It is also fair to point out that the publications in the Indian languages didn’t always share the political preferences of their English-language counterparts. The vernacular media invariably had their ears closer to the ground.
In the days when the free media meant free press — TV was then a Doordarshan monopoly and Internet hadn’t been invented — it was relatively easy for a nervous government to get its way, even without imposing censorship. Today, the media has grown exponentially and the electronic media has overtaken the print media in many markets. Regulation, under the circumstances, has become more problematic, although the government’s attempts to exercise control have been unrelenting.
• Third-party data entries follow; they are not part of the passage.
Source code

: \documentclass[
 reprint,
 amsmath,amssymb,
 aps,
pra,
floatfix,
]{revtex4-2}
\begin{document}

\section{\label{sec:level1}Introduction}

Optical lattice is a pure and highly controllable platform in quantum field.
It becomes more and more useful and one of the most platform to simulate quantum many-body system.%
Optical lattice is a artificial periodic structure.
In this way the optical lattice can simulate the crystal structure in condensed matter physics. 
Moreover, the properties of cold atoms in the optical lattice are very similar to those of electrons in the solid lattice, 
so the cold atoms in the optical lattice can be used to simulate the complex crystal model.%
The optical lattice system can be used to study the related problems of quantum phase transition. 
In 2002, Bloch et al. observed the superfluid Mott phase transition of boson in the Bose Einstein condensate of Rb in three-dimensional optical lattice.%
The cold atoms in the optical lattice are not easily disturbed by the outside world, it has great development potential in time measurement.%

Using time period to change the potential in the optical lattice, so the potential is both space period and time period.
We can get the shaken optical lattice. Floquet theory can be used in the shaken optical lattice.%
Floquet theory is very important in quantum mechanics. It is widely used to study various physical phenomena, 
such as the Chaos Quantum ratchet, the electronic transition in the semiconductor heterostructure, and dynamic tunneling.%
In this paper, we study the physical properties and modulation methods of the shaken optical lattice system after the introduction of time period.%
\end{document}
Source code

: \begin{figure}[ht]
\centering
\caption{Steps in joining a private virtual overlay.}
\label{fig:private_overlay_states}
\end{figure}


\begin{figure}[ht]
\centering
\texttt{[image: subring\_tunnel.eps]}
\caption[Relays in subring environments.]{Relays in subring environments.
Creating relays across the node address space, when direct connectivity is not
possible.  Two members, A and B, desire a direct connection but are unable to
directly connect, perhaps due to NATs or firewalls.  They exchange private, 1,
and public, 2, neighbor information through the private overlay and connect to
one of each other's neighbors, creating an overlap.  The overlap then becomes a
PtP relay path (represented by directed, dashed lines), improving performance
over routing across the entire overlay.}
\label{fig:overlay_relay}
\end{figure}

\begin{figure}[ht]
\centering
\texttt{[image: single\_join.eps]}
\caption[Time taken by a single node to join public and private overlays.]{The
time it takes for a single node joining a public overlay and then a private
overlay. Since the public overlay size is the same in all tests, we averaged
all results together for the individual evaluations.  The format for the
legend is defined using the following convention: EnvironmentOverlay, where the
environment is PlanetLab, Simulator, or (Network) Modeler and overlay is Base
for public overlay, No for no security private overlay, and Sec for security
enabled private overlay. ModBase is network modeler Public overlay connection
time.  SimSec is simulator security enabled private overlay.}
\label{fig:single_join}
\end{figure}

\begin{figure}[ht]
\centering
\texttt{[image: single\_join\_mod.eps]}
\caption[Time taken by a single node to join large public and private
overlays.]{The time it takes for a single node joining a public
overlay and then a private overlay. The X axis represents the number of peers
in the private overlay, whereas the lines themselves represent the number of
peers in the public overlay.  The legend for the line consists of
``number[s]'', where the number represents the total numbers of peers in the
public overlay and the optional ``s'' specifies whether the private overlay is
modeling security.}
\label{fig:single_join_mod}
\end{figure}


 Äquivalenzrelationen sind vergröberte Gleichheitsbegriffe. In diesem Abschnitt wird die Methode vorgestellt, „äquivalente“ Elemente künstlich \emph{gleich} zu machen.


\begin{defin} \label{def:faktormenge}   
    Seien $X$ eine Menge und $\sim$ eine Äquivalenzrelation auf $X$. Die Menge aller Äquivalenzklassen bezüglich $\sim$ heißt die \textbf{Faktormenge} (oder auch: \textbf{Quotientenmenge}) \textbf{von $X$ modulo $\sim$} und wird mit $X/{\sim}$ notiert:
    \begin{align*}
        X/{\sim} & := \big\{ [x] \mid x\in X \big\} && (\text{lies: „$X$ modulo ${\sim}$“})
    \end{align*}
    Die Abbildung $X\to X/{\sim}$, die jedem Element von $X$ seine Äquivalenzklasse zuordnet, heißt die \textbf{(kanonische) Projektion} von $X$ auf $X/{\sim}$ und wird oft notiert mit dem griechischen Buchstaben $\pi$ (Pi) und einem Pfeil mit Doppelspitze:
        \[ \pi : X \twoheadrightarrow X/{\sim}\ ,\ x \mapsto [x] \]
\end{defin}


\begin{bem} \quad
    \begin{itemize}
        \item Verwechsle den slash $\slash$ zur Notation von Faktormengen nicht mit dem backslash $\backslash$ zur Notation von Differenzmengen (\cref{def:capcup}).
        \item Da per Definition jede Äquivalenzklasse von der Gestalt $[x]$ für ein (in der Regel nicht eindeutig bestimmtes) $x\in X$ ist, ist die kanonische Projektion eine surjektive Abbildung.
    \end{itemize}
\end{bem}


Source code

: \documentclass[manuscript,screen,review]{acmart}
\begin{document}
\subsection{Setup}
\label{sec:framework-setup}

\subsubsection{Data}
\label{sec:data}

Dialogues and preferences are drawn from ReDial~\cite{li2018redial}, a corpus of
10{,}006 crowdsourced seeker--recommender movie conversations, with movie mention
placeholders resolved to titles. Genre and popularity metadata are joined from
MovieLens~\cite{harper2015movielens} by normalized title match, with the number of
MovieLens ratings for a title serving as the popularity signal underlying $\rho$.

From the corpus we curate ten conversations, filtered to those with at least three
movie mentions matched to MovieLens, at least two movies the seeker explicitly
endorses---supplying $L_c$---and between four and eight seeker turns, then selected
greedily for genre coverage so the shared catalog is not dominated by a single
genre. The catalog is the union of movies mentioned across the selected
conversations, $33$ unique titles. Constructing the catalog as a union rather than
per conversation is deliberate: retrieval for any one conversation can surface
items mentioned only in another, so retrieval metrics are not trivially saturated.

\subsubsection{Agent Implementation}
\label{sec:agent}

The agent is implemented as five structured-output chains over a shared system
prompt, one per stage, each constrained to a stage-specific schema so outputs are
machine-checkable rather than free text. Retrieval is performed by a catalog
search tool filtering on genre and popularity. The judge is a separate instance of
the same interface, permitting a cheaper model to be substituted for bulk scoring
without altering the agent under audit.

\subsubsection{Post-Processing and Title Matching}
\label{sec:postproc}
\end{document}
Rather than confront the issue with a sledge hammer, intelligent politicians have tried to tame the media with a carrot and stick approach.
Obliging media is often preferred with generous government and public sector advertisements; and public sector banks have been known to shower the friendly media with special accommodation, especially in times of economic downturn.
In recent months, the government has turned its focus on a troublesome social media. Following Anna Hazare’s successful mobilisation in Delhi last year and the exodus of north-eastern people from Bengaluru, Pune and Hyderabad last month, a section of the political class and officialdom has veered to the view that the destabilising potential of the social media is enormous.
Alarmed by reports of the social media’s role in the Tahrir Square mobilisation in Egypt and the London riots of 2010, a shaky political establishment now sees danger in the free flow of information and views on Twitter and Facebook.
The government’s wariness of anything they can’t comprehend or control is understandable. Less wholesome is the endorsement of regulation and control by a section of the established media.
To the extent that irreverent individuals are inclined to shower TV anchors and award-winning editors with mockery and disrespect and question their biases and motives, it is possible to understand the anger of a media that believes it has a monopoly over correctness. That some of the irreverence is raw, unstructured and built on dubious foundations is also true. But just as bazar talk cannot be regulated or sanitised, it is difficult to sanitise the raw emotions of those on Twitter and Facebook. However, just as they are not accountable to anyone, their rantings are inconsequential until they hit the right nerve.
What the state fears is that unfiltered news may percolate outwards and influence wider judgments. What the established media is afraid of is that their spin of events is too readily being called into question, and in real time.
As the Indian media has grown, it has also become less professional and vain. It is this arrogance of believing that it has the monopoly of the public discourse that is propelling many notables into emulating China and endorsing curbs over the free spirit. What they seem to be forgetting is that angry messages of anonymous Indians are having an impact because they seem more authentic than the sophistry of the compromised. Democratic rights, after all, can’t be selectively applied.